Problem statement » The response must be made up of the lines in the entries below that contain "particles".

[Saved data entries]
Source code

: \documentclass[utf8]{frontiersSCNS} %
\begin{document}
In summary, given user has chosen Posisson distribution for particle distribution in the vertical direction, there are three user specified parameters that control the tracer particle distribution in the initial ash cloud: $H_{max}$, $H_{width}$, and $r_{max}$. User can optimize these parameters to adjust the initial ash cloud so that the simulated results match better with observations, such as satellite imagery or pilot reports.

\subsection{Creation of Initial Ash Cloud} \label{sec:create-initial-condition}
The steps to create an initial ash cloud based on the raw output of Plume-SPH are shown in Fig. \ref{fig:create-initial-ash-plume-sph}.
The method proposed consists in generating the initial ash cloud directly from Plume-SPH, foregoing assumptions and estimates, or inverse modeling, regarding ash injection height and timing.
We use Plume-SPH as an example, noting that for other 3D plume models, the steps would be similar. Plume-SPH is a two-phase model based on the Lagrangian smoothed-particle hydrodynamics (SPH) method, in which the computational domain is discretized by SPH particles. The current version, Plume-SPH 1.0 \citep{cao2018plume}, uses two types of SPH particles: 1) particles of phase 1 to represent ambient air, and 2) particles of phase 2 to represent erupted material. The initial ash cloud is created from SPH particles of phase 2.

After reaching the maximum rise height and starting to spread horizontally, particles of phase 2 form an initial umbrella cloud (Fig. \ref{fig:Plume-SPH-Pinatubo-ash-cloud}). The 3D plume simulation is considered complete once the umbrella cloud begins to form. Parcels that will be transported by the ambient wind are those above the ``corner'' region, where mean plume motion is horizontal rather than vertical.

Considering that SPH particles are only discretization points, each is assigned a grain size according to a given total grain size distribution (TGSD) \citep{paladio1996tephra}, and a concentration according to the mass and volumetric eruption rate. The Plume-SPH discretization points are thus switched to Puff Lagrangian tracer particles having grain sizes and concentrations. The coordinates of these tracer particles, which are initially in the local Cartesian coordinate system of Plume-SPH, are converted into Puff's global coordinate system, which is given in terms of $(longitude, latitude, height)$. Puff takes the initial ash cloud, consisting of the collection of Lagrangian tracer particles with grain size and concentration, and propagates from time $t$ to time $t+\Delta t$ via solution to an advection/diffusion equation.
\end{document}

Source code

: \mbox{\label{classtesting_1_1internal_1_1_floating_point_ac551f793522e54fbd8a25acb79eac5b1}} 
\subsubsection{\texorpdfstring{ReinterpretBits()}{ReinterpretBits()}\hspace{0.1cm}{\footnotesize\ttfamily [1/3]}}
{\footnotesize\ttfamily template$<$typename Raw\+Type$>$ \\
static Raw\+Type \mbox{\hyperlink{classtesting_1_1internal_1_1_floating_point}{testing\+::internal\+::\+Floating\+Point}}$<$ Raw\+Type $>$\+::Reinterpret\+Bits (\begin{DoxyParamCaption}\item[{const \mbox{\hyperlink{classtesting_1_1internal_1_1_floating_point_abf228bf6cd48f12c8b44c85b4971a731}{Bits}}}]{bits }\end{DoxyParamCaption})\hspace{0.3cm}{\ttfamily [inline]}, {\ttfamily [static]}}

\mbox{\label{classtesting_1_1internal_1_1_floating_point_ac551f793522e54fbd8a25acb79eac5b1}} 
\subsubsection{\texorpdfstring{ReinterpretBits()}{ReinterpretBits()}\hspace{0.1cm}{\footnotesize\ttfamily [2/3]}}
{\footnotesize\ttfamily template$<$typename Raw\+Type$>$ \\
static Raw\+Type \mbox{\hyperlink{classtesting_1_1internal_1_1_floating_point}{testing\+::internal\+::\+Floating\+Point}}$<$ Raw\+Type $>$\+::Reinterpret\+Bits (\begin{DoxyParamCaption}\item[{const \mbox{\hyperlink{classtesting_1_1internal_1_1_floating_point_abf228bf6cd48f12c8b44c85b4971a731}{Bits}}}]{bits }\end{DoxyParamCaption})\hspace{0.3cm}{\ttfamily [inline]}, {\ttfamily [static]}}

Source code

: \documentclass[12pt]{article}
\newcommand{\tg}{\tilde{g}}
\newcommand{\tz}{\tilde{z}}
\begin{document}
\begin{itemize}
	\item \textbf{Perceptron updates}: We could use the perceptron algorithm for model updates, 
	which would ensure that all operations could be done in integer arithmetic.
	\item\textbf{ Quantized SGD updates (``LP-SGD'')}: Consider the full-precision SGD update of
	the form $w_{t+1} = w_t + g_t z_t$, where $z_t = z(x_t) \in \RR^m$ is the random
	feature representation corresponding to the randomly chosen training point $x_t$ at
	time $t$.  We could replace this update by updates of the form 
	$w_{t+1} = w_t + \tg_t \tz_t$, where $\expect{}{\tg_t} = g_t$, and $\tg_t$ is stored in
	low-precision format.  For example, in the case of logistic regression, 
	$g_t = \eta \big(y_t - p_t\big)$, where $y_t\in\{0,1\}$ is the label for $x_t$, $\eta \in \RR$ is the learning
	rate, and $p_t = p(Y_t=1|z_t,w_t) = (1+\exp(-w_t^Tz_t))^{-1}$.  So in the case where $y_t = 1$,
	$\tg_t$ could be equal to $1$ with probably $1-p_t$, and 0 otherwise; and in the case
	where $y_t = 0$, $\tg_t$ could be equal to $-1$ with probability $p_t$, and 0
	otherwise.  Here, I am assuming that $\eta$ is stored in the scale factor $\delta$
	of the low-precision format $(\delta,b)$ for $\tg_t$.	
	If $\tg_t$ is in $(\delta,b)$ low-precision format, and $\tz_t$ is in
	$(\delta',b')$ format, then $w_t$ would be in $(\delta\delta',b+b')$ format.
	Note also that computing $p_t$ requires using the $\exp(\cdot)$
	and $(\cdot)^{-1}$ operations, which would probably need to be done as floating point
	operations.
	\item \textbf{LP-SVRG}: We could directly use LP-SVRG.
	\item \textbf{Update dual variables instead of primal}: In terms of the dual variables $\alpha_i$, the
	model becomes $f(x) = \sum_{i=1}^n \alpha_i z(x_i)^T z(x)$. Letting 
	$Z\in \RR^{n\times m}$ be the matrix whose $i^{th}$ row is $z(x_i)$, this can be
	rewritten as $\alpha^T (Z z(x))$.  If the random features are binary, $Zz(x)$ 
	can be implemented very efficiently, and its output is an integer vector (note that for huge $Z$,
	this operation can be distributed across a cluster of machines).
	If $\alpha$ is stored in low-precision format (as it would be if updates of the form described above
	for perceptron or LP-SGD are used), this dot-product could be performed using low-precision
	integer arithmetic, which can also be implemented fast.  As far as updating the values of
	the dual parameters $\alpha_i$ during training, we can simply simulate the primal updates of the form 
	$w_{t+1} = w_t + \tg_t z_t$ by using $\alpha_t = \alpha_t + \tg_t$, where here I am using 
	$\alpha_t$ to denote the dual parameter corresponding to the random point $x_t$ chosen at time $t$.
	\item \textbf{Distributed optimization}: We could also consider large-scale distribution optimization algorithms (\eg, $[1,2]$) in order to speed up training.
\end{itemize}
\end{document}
* * *
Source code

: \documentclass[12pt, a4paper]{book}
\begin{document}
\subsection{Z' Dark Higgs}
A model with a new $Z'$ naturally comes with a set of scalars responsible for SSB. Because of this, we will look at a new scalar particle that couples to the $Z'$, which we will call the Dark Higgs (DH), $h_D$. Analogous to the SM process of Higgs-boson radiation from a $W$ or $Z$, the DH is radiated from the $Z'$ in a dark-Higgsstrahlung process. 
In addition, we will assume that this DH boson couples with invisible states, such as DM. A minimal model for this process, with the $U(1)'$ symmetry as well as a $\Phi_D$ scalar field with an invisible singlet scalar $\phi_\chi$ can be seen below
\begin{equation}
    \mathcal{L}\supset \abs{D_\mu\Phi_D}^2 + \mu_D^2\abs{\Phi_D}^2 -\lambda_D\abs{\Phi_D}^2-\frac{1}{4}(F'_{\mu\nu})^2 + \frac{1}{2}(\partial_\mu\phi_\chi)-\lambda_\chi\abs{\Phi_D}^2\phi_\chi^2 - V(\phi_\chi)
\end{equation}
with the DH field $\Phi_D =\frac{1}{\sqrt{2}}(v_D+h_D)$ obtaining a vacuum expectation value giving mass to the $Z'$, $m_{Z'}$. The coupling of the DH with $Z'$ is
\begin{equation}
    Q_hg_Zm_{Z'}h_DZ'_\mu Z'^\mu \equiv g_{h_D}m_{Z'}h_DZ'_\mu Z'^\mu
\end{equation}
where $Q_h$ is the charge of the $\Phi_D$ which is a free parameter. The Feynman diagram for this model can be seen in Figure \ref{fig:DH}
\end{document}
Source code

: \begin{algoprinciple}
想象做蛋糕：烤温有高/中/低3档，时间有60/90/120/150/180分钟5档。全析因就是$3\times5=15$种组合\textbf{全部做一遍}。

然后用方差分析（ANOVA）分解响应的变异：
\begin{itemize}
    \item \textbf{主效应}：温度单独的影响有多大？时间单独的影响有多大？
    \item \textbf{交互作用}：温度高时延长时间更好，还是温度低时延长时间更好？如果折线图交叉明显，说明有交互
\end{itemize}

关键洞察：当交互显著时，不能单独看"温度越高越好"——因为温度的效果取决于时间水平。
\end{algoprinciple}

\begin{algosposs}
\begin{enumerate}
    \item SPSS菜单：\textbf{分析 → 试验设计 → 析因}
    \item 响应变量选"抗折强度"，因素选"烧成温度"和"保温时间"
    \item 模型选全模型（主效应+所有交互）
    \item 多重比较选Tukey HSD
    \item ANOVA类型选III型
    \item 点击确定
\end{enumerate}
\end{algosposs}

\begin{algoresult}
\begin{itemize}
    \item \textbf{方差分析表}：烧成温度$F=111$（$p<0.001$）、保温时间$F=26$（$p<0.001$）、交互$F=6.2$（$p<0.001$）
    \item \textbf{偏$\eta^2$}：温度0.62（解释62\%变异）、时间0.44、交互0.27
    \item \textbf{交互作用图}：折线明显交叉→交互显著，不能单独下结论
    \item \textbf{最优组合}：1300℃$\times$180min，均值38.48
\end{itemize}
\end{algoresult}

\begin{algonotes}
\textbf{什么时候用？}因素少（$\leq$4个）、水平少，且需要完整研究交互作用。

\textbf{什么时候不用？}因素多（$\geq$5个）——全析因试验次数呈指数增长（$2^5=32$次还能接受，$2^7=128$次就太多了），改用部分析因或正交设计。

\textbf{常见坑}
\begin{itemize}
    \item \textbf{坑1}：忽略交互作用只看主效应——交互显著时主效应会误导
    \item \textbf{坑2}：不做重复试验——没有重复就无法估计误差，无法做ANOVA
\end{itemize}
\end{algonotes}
--
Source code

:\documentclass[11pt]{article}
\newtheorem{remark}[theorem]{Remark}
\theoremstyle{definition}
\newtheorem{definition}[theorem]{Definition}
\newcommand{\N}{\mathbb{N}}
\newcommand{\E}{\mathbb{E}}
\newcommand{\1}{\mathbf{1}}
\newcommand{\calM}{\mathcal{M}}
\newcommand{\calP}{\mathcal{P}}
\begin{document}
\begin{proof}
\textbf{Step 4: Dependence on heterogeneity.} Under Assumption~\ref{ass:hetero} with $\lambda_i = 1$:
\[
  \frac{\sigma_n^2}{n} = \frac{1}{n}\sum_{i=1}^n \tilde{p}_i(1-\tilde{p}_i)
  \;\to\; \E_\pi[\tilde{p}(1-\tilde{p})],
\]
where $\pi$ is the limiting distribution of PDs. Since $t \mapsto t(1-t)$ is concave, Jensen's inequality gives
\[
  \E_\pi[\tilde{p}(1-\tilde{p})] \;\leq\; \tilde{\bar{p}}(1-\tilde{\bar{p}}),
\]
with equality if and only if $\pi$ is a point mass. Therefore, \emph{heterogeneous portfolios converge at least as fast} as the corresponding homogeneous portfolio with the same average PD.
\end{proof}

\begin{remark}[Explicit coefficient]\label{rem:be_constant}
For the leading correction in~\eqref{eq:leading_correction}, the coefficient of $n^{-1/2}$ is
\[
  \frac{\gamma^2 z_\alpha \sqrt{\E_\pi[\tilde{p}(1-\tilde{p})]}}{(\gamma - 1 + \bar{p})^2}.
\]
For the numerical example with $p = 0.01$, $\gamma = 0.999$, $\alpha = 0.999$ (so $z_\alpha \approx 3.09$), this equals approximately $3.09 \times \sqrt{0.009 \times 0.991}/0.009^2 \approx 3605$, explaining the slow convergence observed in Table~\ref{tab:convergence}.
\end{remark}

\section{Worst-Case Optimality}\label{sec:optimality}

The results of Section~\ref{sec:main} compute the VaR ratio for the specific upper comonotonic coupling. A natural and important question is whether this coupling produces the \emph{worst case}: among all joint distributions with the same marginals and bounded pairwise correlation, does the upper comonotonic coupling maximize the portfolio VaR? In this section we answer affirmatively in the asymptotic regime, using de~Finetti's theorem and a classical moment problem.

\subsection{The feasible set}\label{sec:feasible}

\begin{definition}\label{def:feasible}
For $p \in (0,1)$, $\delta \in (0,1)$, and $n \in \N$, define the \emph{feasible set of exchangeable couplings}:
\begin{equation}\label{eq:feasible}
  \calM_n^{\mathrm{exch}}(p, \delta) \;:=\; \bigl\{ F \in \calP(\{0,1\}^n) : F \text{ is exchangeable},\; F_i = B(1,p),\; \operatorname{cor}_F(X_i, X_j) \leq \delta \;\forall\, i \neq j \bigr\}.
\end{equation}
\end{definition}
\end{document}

Response »
We use Plume-SPH as an example, noting that for other 3D plume models, the steps would be similar. Plume-SPH is a two-phase model based on the Lagrangian smoothed-particle hydrodynamics (SPH) method, in which the computational domain is discretized by SPH particles. The current version, Plume-SPH 1.0 \citep{cao2018plume}, uses two types of SPH particles: 1) particles of phase 1 to represent ambient air, and 2) particles of phase 2 to represent erupted material. The initial ash cloud is created from SPH particles of phase 2.
After reaching the maximum rise height and starting to spread horizontally, particles of phase 2 form an initial umbrella cloud (Fig. \ref{fig:Plume-SPH-Pinatubo-ash-cloud}). The 3D plume simulation is considered complete once the umbrella cloud begins to form. Parcels that will be transported by the ambient wind are those above the ``corner'' region, where mean plume motion is horizontal rather than vertical.
Considering that SPH particles are only discretization points, each is assigned a grain size according to a given total grain size distribution (TGSD) \citep{paladio1996tephra}, and a concentration according to the mass and volumetric eruption rate. The Plume-SPH discretization points are thus switched to Puff Lagrangian tracer particles having grain sizes and concentrations. The coordinates of these tracer particles, which are initially in the local Cartesian coordinate system of Plume-SPH, are converted into Puff's global coordinate system, which is given in terms of $(longitude, latitude, height)$. Puff takes the initial ash cloud, consisting of the collection of Lagrangian tracer particles with grain size and concentration, and propagates from time $t$ to time $t+\Delta t$ via solution to an advection/diffusion equation.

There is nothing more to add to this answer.